Hoffman explained that her pain study found that “Racial bias in perceptions of pain (and possibly treatment) does not appear to be born out of racist attitudes.” When she and her team started studying racial bias and pain perception, they thought negative racial bias would be one explanation, but that didn’t necessarily hold true.

“What we found was that when we measure racial attitudes, whether explicit or implicit, those never predicted the racial bias,” Hoffman said. “And, in fact, black people also perceive other black people as feeling less pain than white people.”

Overcoming Implicit Bias

There were a few common suggestions of ways providers can overcome bias or ensure any implicit biases they do have don’t interfere with patient care. The first is better education. Stanford noted that physicians are governed by the testing environment, and yet even though obesity affects more than 94 million American adults, there are no significant questions on medical test. In comparison, Behcet’s disease, a rare disorder causing inflammation in the blood vessels that affects fewer than 20,000 Americans a year, has been on every test Stanford as ever taken.

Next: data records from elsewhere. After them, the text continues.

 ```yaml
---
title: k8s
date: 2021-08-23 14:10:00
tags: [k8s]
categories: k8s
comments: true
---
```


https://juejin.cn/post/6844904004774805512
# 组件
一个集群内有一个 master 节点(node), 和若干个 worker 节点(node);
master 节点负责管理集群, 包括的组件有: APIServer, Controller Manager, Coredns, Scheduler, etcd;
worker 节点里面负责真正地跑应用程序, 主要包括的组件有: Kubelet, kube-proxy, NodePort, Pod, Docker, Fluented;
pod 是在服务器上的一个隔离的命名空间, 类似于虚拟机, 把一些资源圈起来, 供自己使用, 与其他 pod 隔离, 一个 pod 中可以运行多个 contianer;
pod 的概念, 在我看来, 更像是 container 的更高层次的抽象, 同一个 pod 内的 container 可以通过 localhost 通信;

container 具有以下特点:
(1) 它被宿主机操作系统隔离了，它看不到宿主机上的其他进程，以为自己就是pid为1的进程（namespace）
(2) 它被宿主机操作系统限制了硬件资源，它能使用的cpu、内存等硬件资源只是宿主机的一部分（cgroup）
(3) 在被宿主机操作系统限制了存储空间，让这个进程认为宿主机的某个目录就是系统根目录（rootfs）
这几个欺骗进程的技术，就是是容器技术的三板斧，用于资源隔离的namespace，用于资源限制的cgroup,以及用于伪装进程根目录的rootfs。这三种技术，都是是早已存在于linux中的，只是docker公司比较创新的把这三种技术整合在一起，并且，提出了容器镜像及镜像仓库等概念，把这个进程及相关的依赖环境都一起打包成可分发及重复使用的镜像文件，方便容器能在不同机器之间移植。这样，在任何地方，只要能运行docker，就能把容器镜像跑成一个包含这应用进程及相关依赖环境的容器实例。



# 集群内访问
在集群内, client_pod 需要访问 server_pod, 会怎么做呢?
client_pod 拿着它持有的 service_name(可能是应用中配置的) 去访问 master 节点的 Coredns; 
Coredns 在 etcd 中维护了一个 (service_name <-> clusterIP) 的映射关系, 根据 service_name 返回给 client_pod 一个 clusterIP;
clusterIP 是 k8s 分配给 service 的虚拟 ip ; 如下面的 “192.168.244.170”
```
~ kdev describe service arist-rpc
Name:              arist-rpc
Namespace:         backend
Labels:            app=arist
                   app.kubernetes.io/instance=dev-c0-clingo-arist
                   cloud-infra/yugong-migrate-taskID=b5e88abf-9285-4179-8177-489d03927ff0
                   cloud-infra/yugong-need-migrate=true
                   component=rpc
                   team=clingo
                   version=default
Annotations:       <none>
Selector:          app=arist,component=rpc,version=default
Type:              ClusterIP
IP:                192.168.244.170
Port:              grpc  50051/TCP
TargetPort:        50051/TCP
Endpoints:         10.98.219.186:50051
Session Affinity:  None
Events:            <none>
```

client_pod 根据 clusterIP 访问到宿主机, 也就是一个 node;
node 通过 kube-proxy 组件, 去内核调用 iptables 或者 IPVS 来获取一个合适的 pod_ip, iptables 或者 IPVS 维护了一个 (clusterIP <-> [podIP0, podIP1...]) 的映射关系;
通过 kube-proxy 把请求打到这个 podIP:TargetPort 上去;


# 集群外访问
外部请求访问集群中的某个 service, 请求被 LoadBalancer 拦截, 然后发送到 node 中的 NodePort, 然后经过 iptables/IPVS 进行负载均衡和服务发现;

“I feel like early exposure to [obesity] education in both the premedical environment all the way through medical school and residency and fellowship is important across all specialties,” Stanford said. “Because there’s not 1 individual who’s a physician who won’t encounter patients with obesity during the time of their career.”

Hoffman added that medical training will help ensure that professionals don’t believe there are biological differences between any race.

In addition, slowing down medical decisions is important. According to Hoffman, research has shown that this has been shown to be helpful in eliminating racial biases.

Merino added that a clinician who is in a standard setting can more concretely make decisions based on his or her explicit beliefs; however, it’s when a clinician is a stressful situation with little time to think that he or she is more likely to rely on implicit biases.

“It’s the rapid decision making where we’re more likely to be dependent on our implicit biases,” Merino explained.

Finally, trust is key. Merino said trust ties into spending more time making decisions, since trust cannot be built in just 7 minutes. It takes time, something that can be difficult under current payment models. But trust is important, especially for patients who may come from a place where they have many reasons not to trust providers.

Hoffman agreed that trust is important, and that comes from improve patient—physician relationships. Currently, the relationship is very paternalistic, with physicians in charge, but physicians need to work more with patients and trust them when they say something is wrong without making assumptions.

“If you can change that dynamic to be more cooperative—so a physician is working with the patient to get the best treatment plan—that’s been shown to be effective with racial bias in treatment,” Hoffman said.

1. Hoffman KM, Trawalter S, Axt JR, Oliver MN. Racial bias in pain assessment and treatment recommendations, and false beliefs about biological differences between blacks and whites. Proc Natl Acad Sci. 2016;113(16):4296-4301. doi: 10.1073/pnas.1516047113.

2. Hall WJ, Chapman MV, Lee KM, et al. Implicit racial/ethnic bias among health care professionals and its influence on health care outcomes: a systematic review. Am J Public Health. 2015;105(12):e60-e76. doi: 10.2105/AJPH.2015.302903.